Drug Metabolism

The liver and intestine are the major contributors to drug metabolism and disposition. Following gut absorption and metabolism the portal vein carries blood and parent compounds from the gastrointestinal tract to the liver. Compounds are taken up into the hepatocytes through passive diffusion and/or active uptake by drug transporters present on the basolateral membrane of the hepatocytes.

Once inside the hepatocyte, compounds may undergo metabolism, and the parent and/or generated metabolites may be excreted across the canalicular membrane into the bile or across the basolateral membrane into systemic circulation. Our drug metabolism studies help you identify metabolic pathways, understand the hepatobiliary disposition, and predict pharmacological and toxicological properties of drugs and their metabolites.

Our Approach to Evaluating Drug Metabolism

As an initial step in in vitro drug metabolism programs we identify the enzymes that significantly contribute to the metabolism of drug candidates. We implement metabolic stability studies to measure intrinsic clearance and determine the extent to which a drug will be metabolized. And we conduct metabolite identification studies to determine the number, putative structure, and proposed biotransformation pathways of metabolites produced as a result of interaction with drug-metabolizing enzymes.
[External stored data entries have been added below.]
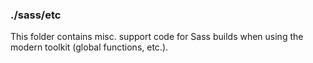 ### ./sass/etc

This folder contains misc. support code for Sass builds when using the modern toolkit (global functions, etc.).
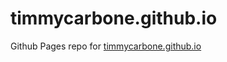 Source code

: # timmycarbone.github.io
Github Pages repo for [timmycarbone.github.io](https://timmycarbone.github.io)
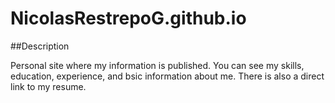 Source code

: # NicolasRestrepoG.github.io

##Description

Personal site where my information is published. You can see my skills, education, experience, and bsic information about me. There is also a direct link to my resume.

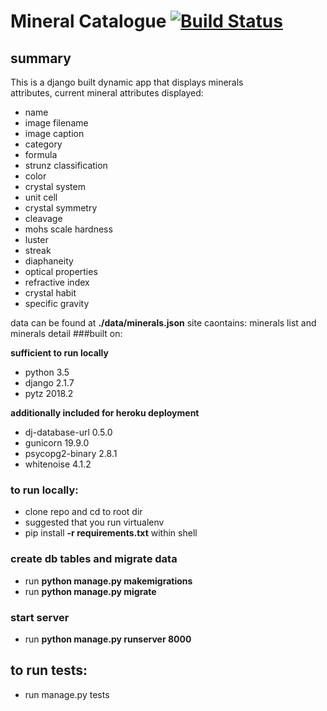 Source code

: # Mineral Catalogue [![Build Status](https://travis-ci.com/whiletrace/Python_Proj6.svg?branch=master)](https://travis-ci.com/whiletrace/Python_Proj6)
## summary
This is a django  built dynamic app that displays minerals <br/>attributes,
current mineral attributes displayed: 
* name
* image filename
* image caption
* category
* formula
* strunz classification
* color
* crystal system
* unit cell
* crystal symmetry
* cleavage
* mohs scale hardness
* luster
* streak
* diaphaneity
* optical properties
* refractive index
* crystal habit
* specific gravity

data can be found at **./data/minerals.json**
site caontains: minerals list and minerals detail
 ###built on:
 
 **sufficient to run locally**
 * python  3.5
 * django  2.1.7
 * pytz 2018.2
 
 **additionally included for heroku deployment**
 * dj-database-url 0.5.0
 * gunicorn 19.9.0
 * psycopg2-binary 2.8.1
 * whitenoise 4.1.2
 
 ### to run locally:
 * clone repo and cd to root dir
 * suggested that you run virtualenv
 * pip install **-r requirements.txt** within shell
 
 ### create db tables and migrate data
 *  run **python manage.py makemigrations**
 *  run **python manage.py migrate** 
 
 ### start server
 *  run **python manage.py runserver 8000**
 ## to run tests:
 * run manage.py tests
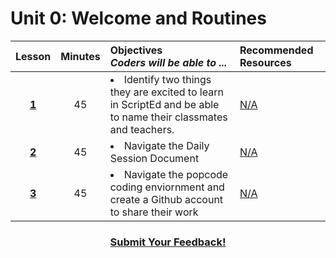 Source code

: # Unit 0: Welcome and Routines
|Lesson|Minutes|Objectives <br> *Coders will be able to ...*|Recommended Resources|
|:-------:|:-------:|:-------|:-------|
|[**1**](https://docs.google.com/presentation/d/1AG91hU80gvA3RU5hAvgfVgxt93XB_DGq-0Cub7uQAxk/edit?usp=sharing)|45| <li>Identify two things they are excited to learn in ScriptEd and be able to name their classmates and teachers.</li>  |[N/A]()|
|[**2**](https://docs.google.com/presentation/d/1QvIEg-6ahjM-E9Va2BVL3xlVnL4L96Zya5fn22bg-Kk/edit?usp=sharing)|45|<li>Navigate the Daily Session Document</li> |[N/A]()|
|[**3**](https://docs.google.com/presentation/d/1TVu1DgtD17eUJbXYn82h0aACIV2OtjA4cMLp2JNgNCU/edit?usp=sharing)|45|<li> Navigate the popcode coding enviornment and create a Github account to share their work</li> |[N/A]()|



<h3 align="center"><a href="https://docs.google.com/forms/d/e/1FAIpQLSfx0wkLyw_jSOhWR2yY8GTR8TV2NXYZc40us7aPHnl9bO6WAQ/viewform">Submit Your Feedback!</a></h3>
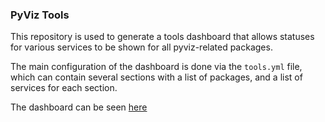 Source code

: ### PyViz Tools

This repository is used to generate a tools dashboard that allows statuses for various
services to be shown for all pyviz-related packages.

The main configuration of the dashboard is done via the ``tools.yml`` file,
which can contain several sections with a list of packages, and a list of services for each
section.

The dashboard can be seen [here](http://pyviz.org/tools)
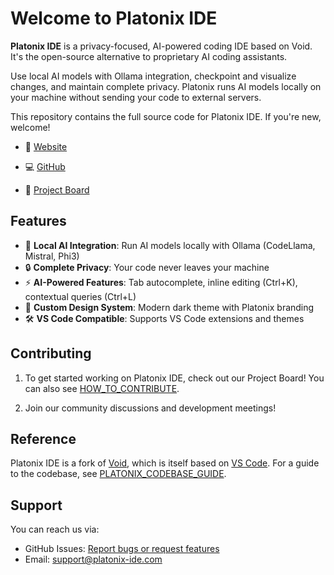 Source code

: # Welcome to Platonix IDE

**Platonix IDE** is a privacy-focused, AI-powered coding IDE based on Void. It's the open-source alternative to proprietary AI coding assistants.

Use local AI models with Ollama integration, checkpoint and visualize changes, and maintain complete privacy. Platonix runs AI models locally on your machine without sending your code to external servers.

This repository contains the full source code for Platonix IDE. If you're new, welcome!

- 🧭 [Website](https://platonix-ide.com)

- 💻 [GitHub](https://github.com/nexisnetwork/platonix-ide)

- 🚙 [Project Board](https://github.com/nexisnetwork/platonix-ide/projects/1)


## Features

- 🤖 **Local AI Integration**: Run AI models locally with Ollama (CodeLlama, Mistral, Phi3)
- 🔒 **Complete Privacy**: Your code never leaves your machine
- ⚡ **AI-Powered Features**: Tab autocomplete, inline editing (Ctrl+K), contextual queries (Ctrl+L)
- 🎨 **Custom Design System**: Modern dark theme with Platonix branding
- 🛠️ **VS Code Compatible**: Supports VS Code extensions and themes


## Contributing

1. To get started working on Platonix IDE, check out our Project Board! You can also see [HOW_TO_CONTRIBUTE](https://github.com/nexisnetwork/platonix-ide/blob/main/HOW_TO_CONTRIBUTE.md).

2. Join our community discussions and development meetings!


## Reference

Platonix IDE is a fork of [Void](https://github.com/voideditor/void), which is itself based on [VS Code](https://github.com/microsoft/vscode). For a guide to the codebase, see [PLATONIX_CODEBASE_GUIDE](https://github.com/nexisnetwork/platonix-ide/blob/main/PLATONIX_CODEBASE_GUIDE.md).

## Support
You can reach us via:
- GitHub Issues: [Report bugs or request features](https://github.com/nexisnetwork/platonix-ide/issues)
- Email: support@platonix-ide.com
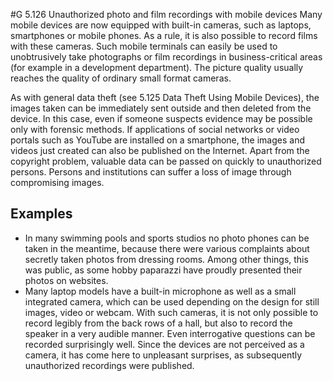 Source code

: #G 5.126 Unauthorized photo and film recordings with mobile devices
Many mobile devices are now equipped with built-in cameras, such as laptops, smartphones or mobile phones. As a rule, it is also possible to record films with these cameras. Such mobile terminals can easily be used to unobtrusively take photographs or film recordings in business-critical areas (for example in a development department). The picture quality usually reaches the quality of ordinary small format cameras.

As with general data theft (see  5.125 Data Theft Using Mobile Devices), the images taken can be immediately sent outside and then deleted from the device. In this case, even if someone suspects evidence may be possible only with forensic methods. If applications of social networks or video portals such as YouTube are installed on a smartphone, the images and videos just created can also be published on the Internet. Apart from the copyright problem, valuable data can be passed on quickly to unauthorized persons. Persons and institutions can suffer a loss of image through compromising images.



## Examples 
* In many swimming pools and sports studios no photo phones can be taken in the meantime, because there were various complaints about secretly taken photos from dressing rooms. Among other things, this was public, as some hobby paparazzi have proudly presented their photos on websites.
* Many laptop models have a built-in microphone as well as a small integrated camera, which can be used depending on the design for still images, video or webcam. With such cameras, it is not only possible to record legibly from the back rows of a hall, but also to record the speaker in a very audible manner. Even interrogative questions can be recorded surprisingly well. Since the devices are not perceived as a camera, it has come here to unpleasant surprises, as subsequently unauthorized recordings were published.




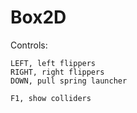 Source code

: # Box2D
Controls:

	LEFT, left flippers
	RIGHT, right flippers
	DOWN, pull spring launcher
	
	F1, show colliders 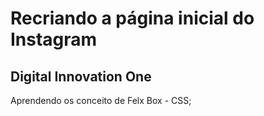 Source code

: # Recriando a página inicial do Instagram

## Digital Innovation One

Aprendendo os conceito de Felx Box - CSS;
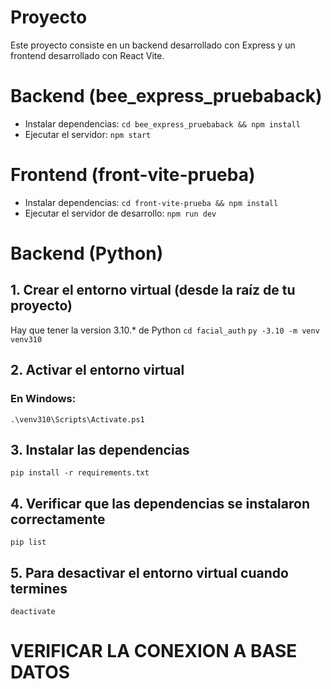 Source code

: # Proyecto
Este proyecto consiste en un backend desarrollado con Express y un frontend desarrollado con React Vite.

# Backend (bee_express_pruebaback)
- Instalar dependencias: `cd bee_express_pruebaback && npm install`
- Ejecutar el servidor: `npm start`

# Frontend (front-vite-prueba)
- Instalar dependencias: `cd front-vite-prueba && npm install`
- Ejecutar el servidor de desarrollo: `npm run dev`

# Backend (Python)
## 1. Crear el entorno virtual (desde la raíz de tu proyecto)
Hay que tener la version 3.10.* de Python
`cd facial_auth`
`py -3.10 -m venv venv310`

## 2. Activar el entorno virtual
### En Windows:
`.\venv310\Scripts\Activate.ps1`

## 3. Instalar las dependencias
`pip install -r requirements.txt`

## 4. Verificar que las dependencias se instalaron correctamente
`pip list`

## 5. Para desactivar el entorno virtual cuando termines
`deactivate`

# VERIFICAR LA CONEXION A BASE DATOS  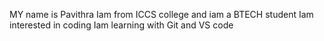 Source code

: MY name is Pavithra
Iam from ICCS college and iam a BTECH student
Iam interested in coding
Iam learning with Git and VS code
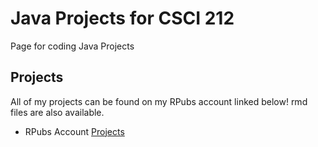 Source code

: # Java Projects for CSCI 212
Page for coding Java Projects



## Projects

All of my projects can be found on my RPubs account linked below!
rmd files are also available.

* RPubs Account [Projects](http://rpubs.com/gregmaghakian) 


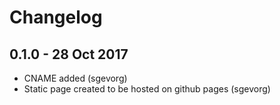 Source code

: # Changelog

## 0.1.0 - 28 Oct 2017

- CNAME added (sgevorg)
- Static page created to be hosted on github pages (sgevorg)
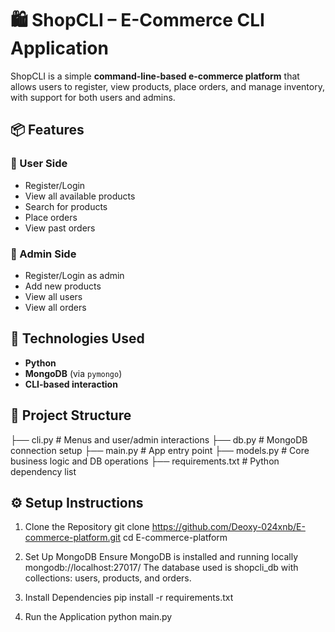 # 🛍️ ShopCLI – E-Commerce CLI Application

ShopCLI is a simple **command-line-based e-commerce platform** that allows users to register, view products, place orders, and manage inventory, with support for both users and admins.

## 📦 Features

### 👤 User Side
- Register/Login
- View all available products
- Search for products
- Place orders
- View past orders

### 🔐 Admin Side
- Register/Login as admin
- Add new products
- View all users
- View all orders

## 🧰 Technologies Used

- **Python**
- **MongoDB** (via `pymongo`)
- **CLI-based interaction**


## 📁 Project Structure

├── cli.py # Menus and user/admin interactions
├── db.py # MongoDB connection setup
├── main.py # App entry point
├── models.py # Core business logic and DB operations
├── requirements.txt # Python dependency list


## ⚙️ Setup Instructions

1. Clone the Repository
git clone https://github.com/Deoxy-024xnb/E-commerce-platform.git
cd E-commerce-platform

2. Set Up MongoDB
Ensure MongoDB is installed and running locally
mongodb://localhost:27017/
The database used is shopcli_db with collections: users, products, and orders.

3. Install Dependencies
pip install -r requirements.txt

4. Run the Application
python main.py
The results of metabolic stability studies and metabolite identification studies frequently inform other studies that are part of comprehensive ADME-Tox programs, such as reaction phenotyping studies to identify enzymes involved in biotransformation of a drug, which are essential to understanding drug-drug interaction liability potential.

Species Comparison

As part of metabolism programs, we also design and implement species comparison  studies to help select a preclinical model that most closely resembles human in its metabolic profile. Additionally, comparing different species to human data helps identify any human-specific metabolites.